# What is required:
Retype the full listing without altering anything.

Start of Block

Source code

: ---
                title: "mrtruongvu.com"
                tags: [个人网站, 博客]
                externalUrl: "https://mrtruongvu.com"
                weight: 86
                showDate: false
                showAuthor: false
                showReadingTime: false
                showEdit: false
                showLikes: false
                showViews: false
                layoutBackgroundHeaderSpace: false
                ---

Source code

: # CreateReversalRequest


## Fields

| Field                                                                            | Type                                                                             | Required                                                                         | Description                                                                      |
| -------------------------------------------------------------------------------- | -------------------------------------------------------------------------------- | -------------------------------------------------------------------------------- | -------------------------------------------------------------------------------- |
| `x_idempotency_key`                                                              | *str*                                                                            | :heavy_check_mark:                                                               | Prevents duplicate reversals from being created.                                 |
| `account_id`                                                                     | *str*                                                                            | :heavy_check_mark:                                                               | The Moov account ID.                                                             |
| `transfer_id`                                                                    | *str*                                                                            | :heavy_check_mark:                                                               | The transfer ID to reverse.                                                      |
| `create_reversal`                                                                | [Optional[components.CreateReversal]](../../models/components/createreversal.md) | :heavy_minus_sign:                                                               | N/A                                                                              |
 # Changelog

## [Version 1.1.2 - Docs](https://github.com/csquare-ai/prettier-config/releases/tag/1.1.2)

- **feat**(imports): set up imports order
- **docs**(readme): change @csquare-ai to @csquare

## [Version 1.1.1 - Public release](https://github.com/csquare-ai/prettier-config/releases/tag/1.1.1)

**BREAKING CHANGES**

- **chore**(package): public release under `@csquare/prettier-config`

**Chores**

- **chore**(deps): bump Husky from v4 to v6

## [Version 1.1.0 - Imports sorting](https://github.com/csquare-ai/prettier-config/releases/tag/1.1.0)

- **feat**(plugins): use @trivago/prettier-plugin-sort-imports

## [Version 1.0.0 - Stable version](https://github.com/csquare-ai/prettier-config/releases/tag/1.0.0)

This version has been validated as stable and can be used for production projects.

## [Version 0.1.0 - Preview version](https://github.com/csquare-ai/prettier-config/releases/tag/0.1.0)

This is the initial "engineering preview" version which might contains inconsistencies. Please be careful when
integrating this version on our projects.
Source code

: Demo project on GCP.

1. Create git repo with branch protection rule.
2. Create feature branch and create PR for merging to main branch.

End of Block

# The answer:
Source code

: ---
                title: "mrtruongvu.com"
                tags: [个人网站, 博客]
                externalUrl: "https://mrtruongvu.com"
                weight: 86
                showDate: false
                showAuthor: false
                showReadingTime: false
                showEdit: false
                showLikes: false
                showViews: false
                layoutBackgroundHeaderSpace: false
                ---

Source code

: # CreateReversalRequest


## Fields

| Field                                                                            | Type                                                                             | Required                                                                         | Description                                                                      |
| -------------------------------------------------------------------------------- | -------------------------------------------------------------------------------- | -------------------------------------------------------------------------------- | -------------------------------------------------------------------------------- |
| `x_idempotency_key`                                                              | *str*                                                                            | :heavy_check_mark:                                                               | Prevents duplicate reversals from being created.                                 |
| `account_id`                                                                     | *str*                                                                            | :heavy_check_mark:                                                               | The Moov account ID.                                                             |
| `transfer_id`                                                                    | *str*                                                                            | :heavy_check_mark:                                                               | The transfer ID to reverse.                                                      |
| `create_reversal`                                                                | [Optional[components.CreateReversal]](../../models/components/createreversal.md) | :heavy_minus_sign:                                                               | N/A                                                                              |
 # Changelog

## [Version 1.1.2 - Docs](https://github.com/csquare-ai/prettier-config/releases/tag/1.1.2)

- **feat**(imports): set up imports order
- **docs**(readme): change @csquare-ai to @csquare

## [Version 1.1.1 - Public release](https://github.com/csquare-ai/prettier-config/releases/tag/1.1.1)

**BREAKING CHANGES**

- **chore**(package): public release under `@csquare/prettier-config`

**Chores**

- **chore**(deps): bump Husky from v4 to v6

## [Version 1.1.0 - Imports sorting](https://github.com/csquare-ai/prettier-config/releases/tag/1.1.0)

- **feat**(plugins): use @trivago/prettier-plugin-sort-imports

## [Version 1.0.0 - Stable version](https://github.com/csquare-ai/prettier-config/releases/tag/1.0.0)

This version has been validated as stable and can be used for production projects.

## [Version 0.1.0 - Preview version](https://github.com/csquare-ai/prettier-config/releases/tag/0.1.0)

This is the initial "engineering preview" version which might contains inconsistencies. Please be careful when
integrating this version on our projects.
Source code

: Demo project on GCP.

1. Create git repo with branch protection rule.
2. Create feature branch and create PR for merging to main branch.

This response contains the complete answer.